**Pictures paired with source code:**
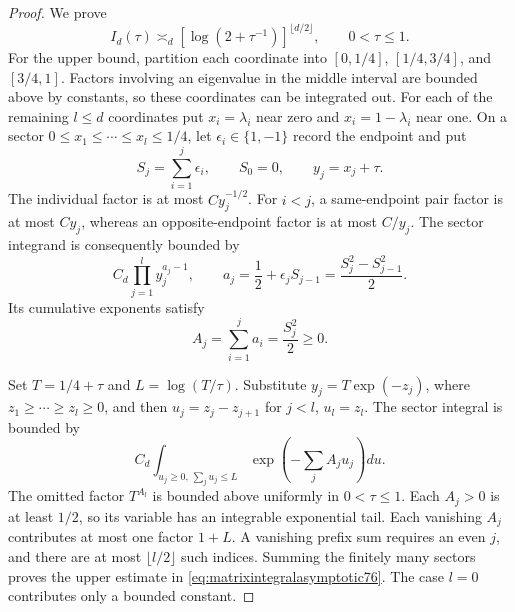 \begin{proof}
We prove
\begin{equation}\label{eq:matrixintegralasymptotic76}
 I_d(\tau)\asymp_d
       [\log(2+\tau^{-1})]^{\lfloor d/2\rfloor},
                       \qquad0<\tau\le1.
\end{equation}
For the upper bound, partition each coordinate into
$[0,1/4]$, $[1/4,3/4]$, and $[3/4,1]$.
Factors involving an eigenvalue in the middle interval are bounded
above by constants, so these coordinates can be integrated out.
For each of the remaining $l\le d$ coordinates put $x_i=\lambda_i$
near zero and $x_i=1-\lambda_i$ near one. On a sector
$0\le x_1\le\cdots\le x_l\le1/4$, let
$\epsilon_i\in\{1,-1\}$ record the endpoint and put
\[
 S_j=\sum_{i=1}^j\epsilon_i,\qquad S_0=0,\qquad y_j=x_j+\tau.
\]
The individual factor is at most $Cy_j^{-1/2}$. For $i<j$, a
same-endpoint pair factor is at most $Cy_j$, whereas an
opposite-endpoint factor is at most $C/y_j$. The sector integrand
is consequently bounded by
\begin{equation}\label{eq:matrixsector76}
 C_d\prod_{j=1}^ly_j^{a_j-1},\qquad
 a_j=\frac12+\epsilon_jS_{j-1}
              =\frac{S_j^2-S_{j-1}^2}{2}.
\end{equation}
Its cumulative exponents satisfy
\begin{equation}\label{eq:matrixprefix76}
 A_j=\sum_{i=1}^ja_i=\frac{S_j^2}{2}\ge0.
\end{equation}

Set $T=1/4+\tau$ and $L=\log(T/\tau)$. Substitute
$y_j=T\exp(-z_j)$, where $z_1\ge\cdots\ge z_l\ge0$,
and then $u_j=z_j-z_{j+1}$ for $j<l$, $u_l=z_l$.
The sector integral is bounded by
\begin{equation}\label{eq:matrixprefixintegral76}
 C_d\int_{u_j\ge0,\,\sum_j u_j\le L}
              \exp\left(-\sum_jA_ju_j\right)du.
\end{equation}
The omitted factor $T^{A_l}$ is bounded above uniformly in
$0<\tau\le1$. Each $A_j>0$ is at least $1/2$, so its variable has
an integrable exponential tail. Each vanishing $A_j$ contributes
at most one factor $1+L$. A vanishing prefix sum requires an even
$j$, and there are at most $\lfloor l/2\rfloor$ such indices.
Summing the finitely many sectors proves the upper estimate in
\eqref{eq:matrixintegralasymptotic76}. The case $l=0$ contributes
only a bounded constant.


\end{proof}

**The task:** Your answer should consist only of the lines from the one that holds "l/2\rfloor$ such indices." to the end of the entries above, both ends included, each repeated exactly.

**Solution for this exercise:**
$j$, and there are at most $\lfloor l/2\rfloor$ such indices.
Summing the finitely many sectors proves the upper estimate in
\eqref{eq:matrixintegralasymptotic76}. The case $l=0$ contributes
only a bounded constant.


\end{proof}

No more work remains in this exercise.